The other day, I was about to walk past the 99-year-old father of my friend. I said a passing hello, when he grabbed my arm and stopped me in my tracks. I've had conversations with this gentleman in the past, but none as intent as this one.
He said in his thick Hungarian accent, "Do you know how old I am?"
"Yes," I replied. "You're 99."
He continued, "That's right. I want to make it to 100. I'm almost there."
I politely tried to excuse myself and move on with my original objective, but he insisted on keeping me there. He told me about his life, about his wonderful son and three granddaughters...all the while firmly gripping my arm and looking deeply into my eyes. I finally succumbed to his wishes and shifted my attention to being present and listening well. It was as if he desperately needed me to know his story.
I just found out that he passed away. He didn't make his 100th birthday.
A wise friend of mine said that when people are on their way out (aware of it or not) they are often compelled to tell their story. It's as if the soul knows it's going to leave soon. (Beverly apparently did the same thing before she died.
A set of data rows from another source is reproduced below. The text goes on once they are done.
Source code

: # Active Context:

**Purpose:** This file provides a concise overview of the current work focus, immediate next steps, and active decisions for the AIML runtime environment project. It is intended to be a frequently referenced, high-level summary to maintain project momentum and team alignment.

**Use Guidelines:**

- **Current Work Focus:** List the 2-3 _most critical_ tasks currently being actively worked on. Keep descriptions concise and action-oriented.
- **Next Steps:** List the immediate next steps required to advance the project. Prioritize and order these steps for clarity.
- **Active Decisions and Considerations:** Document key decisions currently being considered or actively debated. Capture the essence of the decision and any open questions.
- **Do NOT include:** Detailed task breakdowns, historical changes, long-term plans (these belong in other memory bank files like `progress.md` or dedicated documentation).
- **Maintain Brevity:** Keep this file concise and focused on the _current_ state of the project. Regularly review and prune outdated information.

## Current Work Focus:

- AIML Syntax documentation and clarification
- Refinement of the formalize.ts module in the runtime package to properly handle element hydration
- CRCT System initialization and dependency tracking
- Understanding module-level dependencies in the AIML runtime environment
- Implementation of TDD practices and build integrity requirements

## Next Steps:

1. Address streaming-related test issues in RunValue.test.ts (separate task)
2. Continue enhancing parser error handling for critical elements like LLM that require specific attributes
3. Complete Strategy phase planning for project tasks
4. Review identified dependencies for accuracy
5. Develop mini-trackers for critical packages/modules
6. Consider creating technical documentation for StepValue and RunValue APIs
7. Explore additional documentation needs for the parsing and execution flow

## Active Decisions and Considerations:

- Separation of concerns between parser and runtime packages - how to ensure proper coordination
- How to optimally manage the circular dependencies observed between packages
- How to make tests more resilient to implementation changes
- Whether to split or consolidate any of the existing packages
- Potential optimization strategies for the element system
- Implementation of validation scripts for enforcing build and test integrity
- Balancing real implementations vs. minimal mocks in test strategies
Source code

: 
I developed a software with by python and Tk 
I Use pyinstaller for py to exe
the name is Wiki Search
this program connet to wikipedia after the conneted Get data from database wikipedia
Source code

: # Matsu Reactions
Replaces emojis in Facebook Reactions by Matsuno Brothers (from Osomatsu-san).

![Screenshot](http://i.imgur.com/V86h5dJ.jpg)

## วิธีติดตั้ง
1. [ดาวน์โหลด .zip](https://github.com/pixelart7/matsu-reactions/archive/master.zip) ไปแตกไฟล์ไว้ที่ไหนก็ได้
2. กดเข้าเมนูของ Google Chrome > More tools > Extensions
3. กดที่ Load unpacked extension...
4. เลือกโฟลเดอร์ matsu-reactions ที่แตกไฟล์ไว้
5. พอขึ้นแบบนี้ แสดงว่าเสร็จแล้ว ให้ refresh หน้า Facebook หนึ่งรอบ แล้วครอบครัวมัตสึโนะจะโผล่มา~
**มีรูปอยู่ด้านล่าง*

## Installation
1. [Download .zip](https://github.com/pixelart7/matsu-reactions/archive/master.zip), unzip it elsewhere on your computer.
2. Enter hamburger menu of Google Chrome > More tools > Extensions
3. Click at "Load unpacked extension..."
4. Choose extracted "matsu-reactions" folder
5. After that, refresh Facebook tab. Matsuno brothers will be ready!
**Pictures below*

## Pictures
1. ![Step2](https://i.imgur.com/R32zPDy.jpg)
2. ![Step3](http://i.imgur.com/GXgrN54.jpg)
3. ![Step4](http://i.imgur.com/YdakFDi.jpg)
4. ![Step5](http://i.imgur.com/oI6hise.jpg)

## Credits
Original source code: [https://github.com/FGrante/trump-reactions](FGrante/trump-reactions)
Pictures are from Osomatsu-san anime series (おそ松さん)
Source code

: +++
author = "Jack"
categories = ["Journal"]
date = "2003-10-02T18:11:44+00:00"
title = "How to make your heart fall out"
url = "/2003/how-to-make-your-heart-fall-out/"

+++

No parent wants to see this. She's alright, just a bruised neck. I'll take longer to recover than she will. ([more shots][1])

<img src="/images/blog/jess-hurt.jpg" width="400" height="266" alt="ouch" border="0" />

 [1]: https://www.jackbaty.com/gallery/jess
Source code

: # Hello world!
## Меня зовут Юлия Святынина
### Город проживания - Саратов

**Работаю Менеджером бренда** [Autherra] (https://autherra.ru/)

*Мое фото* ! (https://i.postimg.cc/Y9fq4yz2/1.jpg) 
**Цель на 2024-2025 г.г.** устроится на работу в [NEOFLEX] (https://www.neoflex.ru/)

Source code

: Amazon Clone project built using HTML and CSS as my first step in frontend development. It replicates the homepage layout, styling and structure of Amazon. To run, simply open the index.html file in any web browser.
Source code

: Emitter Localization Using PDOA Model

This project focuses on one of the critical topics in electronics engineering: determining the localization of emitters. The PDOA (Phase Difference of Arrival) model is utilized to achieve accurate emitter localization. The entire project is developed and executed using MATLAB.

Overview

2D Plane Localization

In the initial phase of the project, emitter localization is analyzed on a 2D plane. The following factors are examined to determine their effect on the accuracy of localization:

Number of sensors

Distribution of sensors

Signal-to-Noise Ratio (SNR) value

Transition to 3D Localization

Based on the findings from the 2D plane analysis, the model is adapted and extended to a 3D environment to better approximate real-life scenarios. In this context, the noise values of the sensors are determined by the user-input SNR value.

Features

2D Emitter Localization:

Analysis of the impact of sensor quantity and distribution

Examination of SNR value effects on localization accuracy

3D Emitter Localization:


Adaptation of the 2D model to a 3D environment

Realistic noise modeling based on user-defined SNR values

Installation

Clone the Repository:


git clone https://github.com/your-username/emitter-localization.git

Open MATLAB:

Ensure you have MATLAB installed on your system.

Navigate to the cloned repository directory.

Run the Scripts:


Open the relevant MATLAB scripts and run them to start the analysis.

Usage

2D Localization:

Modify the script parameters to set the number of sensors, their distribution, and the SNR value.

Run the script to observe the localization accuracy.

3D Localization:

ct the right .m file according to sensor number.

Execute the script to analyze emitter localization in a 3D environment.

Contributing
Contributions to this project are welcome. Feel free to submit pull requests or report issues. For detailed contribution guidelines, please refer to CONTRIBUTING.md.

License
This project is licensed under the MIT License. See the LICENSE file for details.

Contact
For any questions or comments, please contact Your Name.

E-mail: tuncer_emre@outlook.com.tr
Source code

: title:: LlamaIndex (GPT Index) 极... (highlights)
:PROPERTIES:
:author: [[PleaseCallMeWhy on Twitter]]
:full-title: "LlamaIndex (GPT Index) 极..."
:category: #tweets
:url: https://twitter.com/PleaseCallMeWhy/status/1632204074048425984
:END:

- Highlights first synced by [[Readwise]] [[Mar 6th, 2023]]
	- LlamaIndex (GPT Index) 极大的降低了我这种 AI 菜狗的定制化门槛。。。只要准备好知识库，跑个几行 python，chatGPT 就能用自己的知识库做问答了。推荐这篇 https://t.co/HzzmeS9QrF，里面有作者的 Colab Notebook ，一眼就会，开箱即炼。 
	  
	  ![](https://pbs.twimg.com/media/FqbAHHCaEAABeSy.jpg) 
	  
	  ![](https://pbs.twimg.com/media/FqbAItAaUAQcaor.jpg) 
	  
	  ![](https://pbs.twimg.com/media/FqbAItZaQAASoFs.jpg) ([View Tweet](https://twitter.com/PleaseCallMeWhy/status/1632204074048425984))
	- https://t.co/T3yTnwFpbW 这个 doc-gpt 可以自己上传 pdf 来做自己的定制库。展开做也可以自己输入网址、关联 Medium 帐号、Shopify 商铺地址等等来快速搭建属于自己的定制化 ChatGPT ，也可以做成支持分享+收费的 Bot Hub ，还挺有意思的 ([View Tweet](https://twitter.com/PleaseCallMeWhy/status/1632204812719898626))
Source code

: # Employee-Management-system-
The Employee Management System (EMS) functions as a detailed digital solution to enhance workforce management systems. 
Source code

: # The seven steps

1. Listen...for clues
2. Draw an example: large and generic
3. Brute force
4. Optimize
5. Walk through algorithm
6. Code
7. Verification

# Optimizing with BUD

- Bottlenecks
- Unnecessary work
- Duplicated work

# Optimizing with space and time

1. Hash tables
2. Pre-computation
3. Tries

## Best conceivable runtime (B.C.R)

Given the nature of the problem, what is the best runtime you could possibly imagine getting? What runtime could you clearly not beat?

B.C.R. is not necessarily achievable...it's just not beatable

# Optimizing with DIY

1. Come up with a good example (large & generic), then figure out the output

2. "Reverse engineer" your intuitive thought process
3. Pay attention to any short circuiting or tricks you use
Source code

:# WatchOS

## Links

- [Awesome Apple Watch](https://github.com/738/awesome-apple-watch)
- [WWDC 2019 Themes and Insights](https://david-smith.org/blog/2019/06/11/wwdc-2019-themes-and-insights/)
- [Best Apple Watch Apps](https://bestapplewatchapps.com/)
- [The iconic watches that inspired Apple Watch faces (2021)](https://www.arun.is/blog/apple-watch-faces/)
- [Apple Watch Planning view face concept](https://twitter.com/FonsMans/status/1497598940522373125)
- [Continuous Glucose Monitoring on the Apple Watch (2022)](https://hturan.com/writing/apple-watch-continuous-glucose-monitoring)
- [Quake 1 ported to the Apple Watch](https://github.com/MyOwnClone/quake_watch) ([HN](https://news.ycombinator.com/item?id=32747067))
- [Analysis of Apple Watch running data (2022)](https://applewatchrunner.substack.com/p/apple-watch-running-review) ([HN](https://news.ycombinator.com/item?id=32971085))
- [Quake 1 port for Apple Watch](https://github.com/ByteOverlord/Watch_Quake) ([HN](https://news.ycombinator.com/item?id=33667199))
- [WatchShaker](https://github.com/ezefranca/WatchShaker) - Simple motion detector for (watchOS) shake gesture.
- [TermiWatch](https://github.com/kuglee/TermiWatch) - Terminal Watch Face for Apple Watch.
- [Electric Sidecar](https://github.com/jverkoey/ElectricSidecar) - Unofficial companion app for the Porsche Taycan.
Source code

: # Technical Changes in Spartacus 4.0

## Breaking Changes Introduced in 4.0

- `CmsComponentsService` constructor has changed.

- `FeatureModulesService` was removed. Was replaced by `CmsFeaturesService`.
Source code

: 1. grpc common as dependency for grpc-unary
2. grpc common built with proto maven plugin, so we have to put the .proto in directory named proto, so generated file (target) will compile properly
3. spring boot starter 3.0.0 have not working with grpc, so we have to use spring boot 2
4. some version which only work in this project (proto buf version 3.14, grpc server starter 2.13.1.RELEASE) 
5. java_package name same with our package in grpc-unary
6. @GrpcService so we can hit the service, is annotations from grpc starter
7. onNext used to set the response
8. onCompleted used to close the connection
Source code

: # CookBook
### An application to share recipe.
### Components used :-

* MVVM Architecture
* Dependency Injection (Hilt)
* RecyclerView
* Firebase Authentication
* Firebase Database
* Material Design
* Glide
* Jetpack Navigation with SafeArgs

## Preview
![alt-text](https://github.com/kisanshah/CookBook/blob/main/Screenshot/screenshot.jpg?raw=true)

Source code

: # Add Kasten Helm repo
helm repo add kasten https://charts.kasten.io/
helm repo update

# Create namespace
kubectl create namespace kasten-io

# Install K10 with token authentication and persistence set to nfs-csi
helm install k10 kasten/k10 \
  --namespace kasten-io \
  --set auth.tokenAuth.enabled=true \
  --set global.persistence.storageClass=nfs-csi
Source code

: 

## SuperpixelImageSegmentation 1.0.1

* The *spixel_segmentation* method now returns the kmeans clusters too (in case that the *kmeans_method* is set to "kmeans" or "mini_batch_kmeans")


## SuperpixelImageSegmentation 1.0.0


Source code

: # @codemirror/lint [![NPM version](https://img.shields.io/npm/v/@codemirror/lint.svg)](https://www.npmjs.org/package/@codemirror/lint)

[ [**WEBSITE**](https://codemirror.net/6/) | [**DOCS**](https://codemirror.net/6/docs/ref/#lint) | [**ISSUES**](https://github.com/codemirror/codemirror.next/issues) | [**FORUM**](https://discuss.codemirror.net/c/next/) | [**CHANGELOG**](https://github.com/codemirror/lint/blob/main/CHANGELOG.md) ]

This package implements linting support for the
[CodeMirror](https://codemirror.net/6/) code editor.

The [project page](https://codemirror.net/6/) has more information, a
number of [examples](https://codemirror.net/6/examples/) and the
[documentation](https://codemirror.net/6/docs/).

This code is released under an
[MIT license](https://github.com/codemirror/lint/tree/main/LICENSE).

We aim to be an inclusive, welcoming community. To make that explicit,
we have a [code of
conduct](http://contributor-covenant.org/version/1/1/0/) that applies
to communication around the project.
See my previous blog "What Death Teaches About Life").
If the soul knows it's going to leave and wants to be known before it departs, then perhaps the story we're writing with our lives is even more important than we realize.
Something in us wants to leave a legacy. We want to know that our life mattered.
What is the story you want to write with your life? What is the legacy you want to leave behind? What are you willing to do about it?